A U.S. B-52 bomber flew across the Persian Gulf as a show of force against Iraq on Tuesday for the sixth time since November, The Wall Street Journal reported.
The long-range heavy bomber made a continuous fight from the Barksdale Air Force Base in Louisiana across Jordan, Saudi Arabia and down the eastern Saudi coastline towards the United Arab Emirates and Qatar before returning, according to a senior military official, The WSJ reported. The flight was scheduled weeks in advance and not in response to a particular event.
“Our intent is to maintain that enduring defensive posture, to deter any aggression in the region, promote regional security and assure our allies,” the official said, according to The WSJ.
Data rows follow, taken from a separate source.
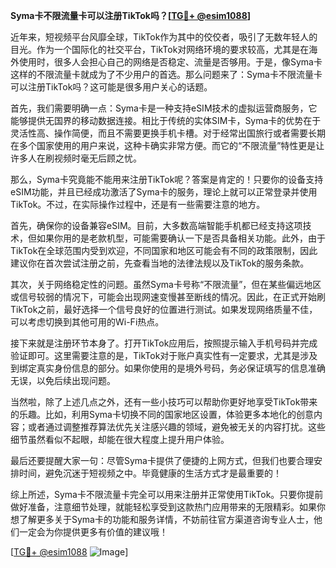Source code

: **Syma卡不限流量卡可以注册TikTok吗？[[TG💪+ @esim1088](https://t.me/s/esim1088)]**

近年来，短视频平台风靡全球，TikTok作为其中的佼佼者，吸引了无数年轻人的目光。作为一个国际化的社交平台，TikTok对网络环境的要求较高，尤其是在海外使用时，很多人会担心自己的网络是否稳定、流量是否够用。于是，像Syma卡这样的不限流量卡就成为了不少用户的首选。那么问题来了：Syma卡不限流量卡可以注册TikTok吗？这可能是很多用户关心的话题。

首先，我们需要明确一点：Syma卡是一种支持eSIM技术的虚拟运营商服务，它能够提供无国界的移动数据连接。相比于传统的实体SIM卡，Syma卡的优势在于灵活性高、操作简便，而且不需要更换手机卡槽。对于经常出国旅行或者需要长期在多个国家使用的用户来说，这种卡确实非常方便。而它的“不限流量”特性更是让许多人在刷视频时毫无后顾之忧。

那么，Syma卡究竟能不能用来注册TikTok呢？答案是肯定的！只要你的设备支持eSIM功能，并且已经成功激活了Syma卡的服务，理论上就可以正常登录并使用TikTok。不过，在实际操作过程中，还是有一些需要注意的地方。

首先，确保你的设备兼容eSIM。目前，大多数高端智能手机都已经支持这项技术，但如果你用的是老款机型，可能需要确认一下是否具备相关功能。此外，由于TikTok在全球范围内受到欢迎，不同国家和地区可能会有不同的政策限制，因此建议你在首次尝试注册之前，先查看当地的法律法规以及TikTok的服务条款。

其次，关于网络稳定性的问题。虽然Syma卡号称“不限流量”，但在某些偏远地区或信号较弱的情况下，可能会出现网速变慢甚至断线的情况。因此，在正式开始刷TikTok之前，最好选择一个信号良好的位置进行测试。如果发现网络质量不佳，可以考虑切换到其他可用的Wi-Fi热点。

接下来就是注册环节本身了。打开TikTok应用后，按照提示输入手机号码并完成验证即可。这里需要注意的是，TikTok对于账户真实性有一定要求，尤其是涉及到绑定真实身份信息的部分。如果你使用的是境外号码，务必保证填写的信息准确无误，以免后续出现问题。

当然啦，除了上述几点之外，还有一些小技巧可以帮助你更好地享受TikTok带来的乐趣。比如，利用Syma卡切换不同的国家地区设置，体验更多本地化的创意内容；或者通过调整推荐算法优先关注感兴趣的领域，避免被无关的内容打扰。这些细节虽然看似不起眼，却能在很大程度上提升用户体验。

最后还要提醒大家一句：尽管Syma卡提供了便捷的上网方式，但我们也要合理安排时间，避免沉迷于短视频之中。毕竟健康的生活方式才是最重要的！

综上所述，Syma卡不限流量卡完全可以用来注册并正常使用TikTok。只要你提前做好准备，注意细节处理，就能轻松享受到这款热门应用带来的无限精彩。如果你想了解更多关于Syma卡的功能和服务详情，不妨前往官方渠道咨询专业人士，他们一定会为你提供更多有价值的建议哦！

[[TG💪+ @esim1088](https://t.me/s/esim1088) ![Image](https://i.postimg.cc/4NQfJmqS/Snipaste-2025-05-13-00-14-12.png)]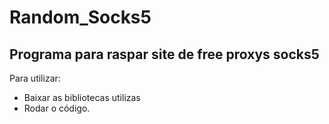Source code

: # Random_Socks5

## Programa para raspar site de free proxys socks5

Para utilizar:

- Baixar as bibliotecas utilizas
- Rodar o código.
New this morning from Qatar: the Pentagon sent its sixth B-52 bomber sortie through the Persian Gulf this morning in a message of deterrence to Iran and reassurance to allies, mil officials tell us here https://t.co/ehkUqDoSdw
— Gordon Lubold (@glubold) January 27, 2021
The flights are meant to deter Iran and reassure American allies in the region while the Biden administration weighs potential policy measures, a senior official said, The WSJ reported. Biden mentioned a possibility of returning to the nuclear deal reached in 2015 after former President Donald Trump withdrew from the agreement in May 2018.
“We do know that U.S. policy is evolving with respect to Iran right now, and the new administration will make some decisions over the next while, and I don’t have any particular insight into what those decisions will be,” the senior official said, The WSJ reported, “But if we continue to deter Iranian aggression. it will give policy makers more decision space as they set down policy.”
U.S. officials accused militias supported by Iran of repeatedly attacking American facilities with rockets inside Baghdad’s Green Zone last year, according to The WSJ.
U.S. officials have spoken out against cross-border missile and drone attacks carried out by the Yemen-based Houthi rebels who support Iran targeting civilians in Saudi Arabia, The WSJ reported. The Houthi, who continuously target American interests and allies, are suspected of receiving weapons, training and money from Iran.
Riyadh, the Saudi capital, was attacked for the first time in seven months on Saturday, though the Houthis denied responsibility for the attack that damaged a royal complex, The WSJ reported. A new group called the “True Promise Brigades” based in Iraq claimed the attack on Telegram citing alleged Saudi support of ISIS.
The U.S. has maintained a military presence in the region since intelligence officials intercepted communications out of Tehran planning an attack avenging the death of Iranian Islamic Revolutionary Guard Corps Maj. Gen. Qassem Soleimani who was killed by a U.S. drone strike on Iraq in January 2020, The WSJ reported.
Officials were concerned Tehran would use the presidential inauguration to carry out an attack on American allies or troops in Iraq, The WSJ reported. The attack did not materialize and the immediate threat posed by Iran petered out, though Pentagon officials said they were monitoring the country.
The B-52 flight was the third occurrence this month and more are planned to continue through the spring, according to The WSJ.